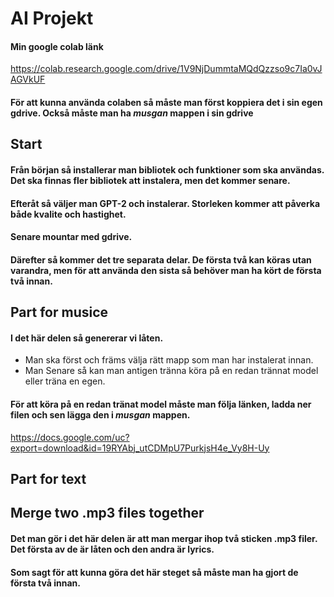 # AI Projekt

#### Min google colab länk
https://colab.research.google.com/drive/1V9NjDummtaMQdQzzso9c7Ia0vJAGVkUF
#### För att kunna använda colaben så måste man först koppiera det i sin egen gdrive. Också måste man ha _musgan_ mappen i sin gdrive

## Start

#### Från början så installerar man bibliotek och funktioner som ska användas. Det ska finnas fler bibliotek att instalera, men det kommer senare.
#### Efteråt så väljer man GPT-2 och instalerar. Storleken kommer att påverka både kvalite och hastighet.
#### Senare mountar med gdrive.

#### Därefter så kommer det tre separata delar. De första två kan köras utan varandra, men för att använda den sista så behöver man ha kört de första två innan.

## Part for musice

#### I det här delen så genererar vi låten. 
* Man ska först och främs välja rätt mapp som man har instalerat innan.
* Man Senare så kan man antigen tränna köra på en redan trännat model eller träna en egen.
#### För att köra på en redan tränat model måste man följa länken, ladda ner filen och sen lägga den i _musgan_ mappen.
https://docs.google.com/uc?export=download&id=19RYAbj_utCDMpU7PurkjsH4e_Vy8H-Uy


## Part for text


## Merge two .mp3 files together

#### Det man gör i det här delen är att man mergar ihop två sticken .mp3 filer. Det första av de är låten och den andra är lyrics.
#### Som sagt för att kunna göra det här steget så måste man ha gjort de första två innan.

_What is expected_. From the first record above to the last, output each one exactly and omit the pictures.

_Exercise result_.
 # AI Projekt

#### Min google colab länk
https://colab.research.google.com/drive/1V9NjDummtaMQdQzzso9c7Ia0vJAGVkUF
#### För att kunna använda colaben så måste man först koppiera det i sin egen gdrive. Också måste man ha _musgan_ mappen i sin gdrive

## Start

#### Från början så installerar man bibliotek och funktioner som ska användas. Det ska finnas fler bibliotek att instalera, men det kommer senare.
#### Efteråt så väljer man GPT-2 och instalerar. Storleken kommer att påverka både kvalite och hastighet.
#### Senare mountar med gdrive.

#### Därefter så kommer det tre separata delar. De första två kan köras utan varandra, men för att använda den sista så behöver man ha kört de första två innan.

## Part for musice

#### I det här delen så genererar vi låten. 
* Man ska först och främs välja rätt mapp som man har instalerat innan.
* Man Senare så kan man antigen tränna köra på en redan trännat model eller träna en egen.
#### För att köra på en redan tränat model måste man följa länken, ladda ner filen och sen lägga den i _musgan_ mappen.
https://docs.google.com/uc?export=download&id=19RYAbj_utCDMpU7PurkjsH4e_Vy8H-Uy


## Part for text


## Merge two .mp3 files together

#### Det man gör i det här delen är att man mergar ihop två sticken .mp3 filer. Det första av de är låten och den andra är lyrics.
#### Som sagt för att kunna göra det här steget så måste man ha gjort de första två innan.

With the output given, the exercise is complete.